◆ **Problem details**
Below are the records; give the number of lines in them that include the word "CommonJS", and nothing more.

◆ **Entries shown**

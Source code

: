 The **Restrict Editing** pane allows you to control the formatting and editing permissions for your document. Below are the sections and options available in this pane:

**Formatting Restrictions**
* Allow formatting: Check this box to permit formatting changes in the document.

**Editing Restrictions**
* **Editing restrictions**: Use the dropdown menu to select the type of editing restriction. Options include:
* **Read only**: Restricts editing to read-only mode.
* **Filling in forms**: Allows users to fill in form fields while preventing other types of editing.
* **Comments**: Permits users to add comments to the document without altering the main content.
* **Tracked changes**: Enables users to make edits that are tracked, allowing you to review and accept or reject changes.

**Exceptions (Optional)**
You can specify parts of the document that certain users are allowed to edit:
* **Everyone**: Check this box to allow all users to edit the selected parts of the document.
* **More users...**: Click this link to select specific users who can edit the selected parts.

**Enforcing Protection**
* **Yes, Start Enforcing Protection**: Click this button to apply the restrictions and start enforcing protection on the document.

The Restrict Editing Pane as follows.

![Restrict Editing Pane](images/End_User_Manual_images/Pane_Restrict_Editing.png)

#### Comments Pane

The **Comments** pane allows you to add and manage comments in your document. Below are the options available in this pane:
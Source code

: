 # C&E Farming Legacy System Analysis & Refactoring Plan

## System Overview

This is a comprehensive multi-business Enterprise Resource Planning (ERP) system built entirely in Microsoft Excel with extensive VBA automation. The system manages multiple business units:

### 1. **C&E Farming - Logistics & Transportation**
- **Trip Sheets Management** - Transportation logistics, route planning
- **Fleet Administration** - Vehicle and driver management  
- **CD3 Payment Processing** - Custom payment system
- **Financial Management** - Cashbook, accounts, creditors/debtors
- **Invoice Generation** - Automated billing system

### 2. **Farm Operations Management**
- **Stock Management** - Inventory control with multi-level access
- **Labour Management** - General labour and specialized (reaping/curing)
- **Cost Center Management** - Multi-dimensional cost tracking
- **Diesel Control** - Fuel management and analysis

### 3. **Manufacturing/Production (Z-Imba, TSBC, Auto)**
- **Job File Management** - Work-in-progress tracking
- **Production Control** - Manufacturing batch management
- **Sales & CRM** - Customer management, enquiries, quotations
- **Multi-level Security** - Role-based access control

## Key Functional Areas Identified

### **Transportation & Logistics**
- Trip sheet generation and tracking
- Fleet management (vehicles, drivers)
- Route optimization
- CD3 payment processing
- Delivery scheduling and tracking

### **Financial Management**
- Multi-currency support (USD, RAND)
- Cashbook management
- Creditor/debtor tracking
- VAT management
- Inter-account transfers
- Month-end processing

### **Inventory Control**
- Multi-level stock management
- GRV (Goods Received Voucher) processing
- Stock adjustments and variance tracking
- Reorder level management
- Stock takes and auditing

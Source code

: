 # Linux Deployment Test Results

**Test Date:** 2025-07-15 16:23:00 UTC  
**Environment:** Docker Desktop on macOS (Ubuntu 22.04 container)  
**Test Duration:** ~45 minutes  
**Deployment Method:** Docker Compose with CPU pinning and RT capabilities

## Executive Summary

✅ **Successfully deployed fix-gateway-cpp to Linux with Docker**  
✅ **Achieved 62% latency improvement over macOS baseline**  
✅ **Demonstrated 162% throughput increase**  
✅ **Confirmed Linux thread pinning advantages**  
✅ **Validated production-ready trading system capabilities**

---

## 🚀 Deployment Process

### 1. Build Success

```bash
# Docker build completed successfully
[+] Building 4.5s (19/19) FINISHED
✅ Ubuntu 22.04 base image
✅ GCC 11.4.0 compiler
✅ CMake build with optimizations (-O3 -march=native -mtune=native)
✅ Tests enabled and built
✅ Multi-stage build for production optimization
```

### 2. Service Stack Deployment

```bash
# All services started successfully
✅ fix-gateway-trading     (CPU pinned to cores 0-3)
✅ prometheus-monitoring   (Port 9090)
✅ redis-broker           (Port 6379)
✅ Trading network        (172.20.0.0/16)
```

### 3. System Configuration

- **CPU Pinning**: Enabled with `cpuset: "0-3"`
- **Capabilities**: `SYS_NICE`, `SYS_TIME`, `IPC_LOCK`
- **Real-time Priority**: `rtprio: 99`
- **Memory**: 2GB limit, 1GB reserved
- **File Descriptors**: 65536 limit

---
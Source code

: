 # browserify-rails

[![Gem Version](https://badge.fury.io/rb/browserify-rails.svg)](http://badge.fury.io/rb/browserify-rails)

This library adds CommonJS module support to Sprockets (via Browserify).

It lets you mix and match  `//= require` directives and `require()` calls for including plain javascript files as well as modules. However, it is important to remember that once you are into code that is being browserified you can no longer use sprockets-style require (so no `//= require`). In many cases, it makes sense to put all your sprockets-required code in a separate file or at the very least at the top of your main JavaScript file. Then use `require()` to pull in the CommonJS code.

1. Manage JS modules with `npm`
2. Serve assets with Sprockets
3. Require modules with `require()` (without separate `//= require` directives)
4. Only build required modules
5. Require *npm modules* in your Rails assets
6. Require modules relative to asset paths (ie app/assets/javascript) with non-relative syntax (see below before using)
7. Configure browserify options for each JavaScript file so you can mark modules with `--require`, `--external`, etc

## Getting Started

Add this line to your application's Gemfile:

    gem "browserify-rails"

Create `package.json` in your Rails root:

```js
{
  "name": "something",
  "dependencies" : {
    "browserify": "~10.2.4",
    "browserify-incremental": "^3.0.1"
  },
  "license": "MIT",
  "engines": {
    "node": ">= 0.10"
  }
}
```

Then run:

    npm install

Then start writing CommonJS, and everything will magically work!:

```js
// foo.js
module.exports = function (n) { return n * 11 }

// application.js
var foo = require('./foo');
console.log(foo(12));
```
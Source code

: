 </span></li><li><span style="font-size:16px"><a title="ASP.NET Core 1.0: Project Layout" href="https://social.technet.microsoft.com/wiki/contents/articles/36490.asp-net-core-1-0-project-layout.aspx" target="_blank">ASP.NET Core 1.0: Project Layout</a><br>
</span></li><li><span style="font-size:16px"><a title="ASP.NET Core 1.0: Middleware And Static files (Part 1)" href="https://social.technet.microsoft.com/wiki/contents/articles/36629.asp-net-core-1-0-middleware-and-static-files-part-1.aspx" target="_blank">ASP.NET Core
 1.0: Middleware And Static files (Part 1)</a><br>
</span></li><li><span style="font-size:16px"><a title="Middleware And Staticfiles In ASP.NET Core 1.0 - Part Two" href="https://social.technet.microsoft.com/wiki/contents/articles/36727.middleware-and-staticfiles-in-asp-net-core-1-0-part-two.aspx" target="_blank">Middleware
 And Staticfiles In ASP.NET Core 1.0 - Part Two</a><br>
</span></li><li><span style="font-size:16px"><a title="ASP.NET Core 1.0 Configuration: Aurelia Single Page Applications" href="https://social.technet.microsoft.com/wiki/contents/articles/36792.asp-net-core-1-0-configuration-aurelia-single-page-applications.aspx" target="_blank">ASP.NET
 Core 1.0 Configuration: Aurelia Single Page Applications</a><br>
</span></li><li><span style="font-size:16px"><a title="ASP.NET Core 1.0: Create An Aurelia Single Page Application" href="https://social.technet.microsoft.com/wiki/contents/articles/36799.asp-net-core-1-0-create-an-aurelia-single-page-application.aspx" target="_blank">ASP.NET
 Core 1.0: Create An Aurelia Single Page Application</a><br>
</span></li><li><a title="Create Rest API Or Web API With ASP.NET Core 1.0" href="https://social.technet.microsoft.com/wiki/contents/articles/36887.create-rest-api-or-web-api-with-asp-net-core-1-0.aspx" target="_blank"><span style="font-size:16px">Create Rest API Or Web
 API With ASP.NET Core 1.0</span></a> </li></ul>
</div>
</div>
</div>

◆ **Task solution**
3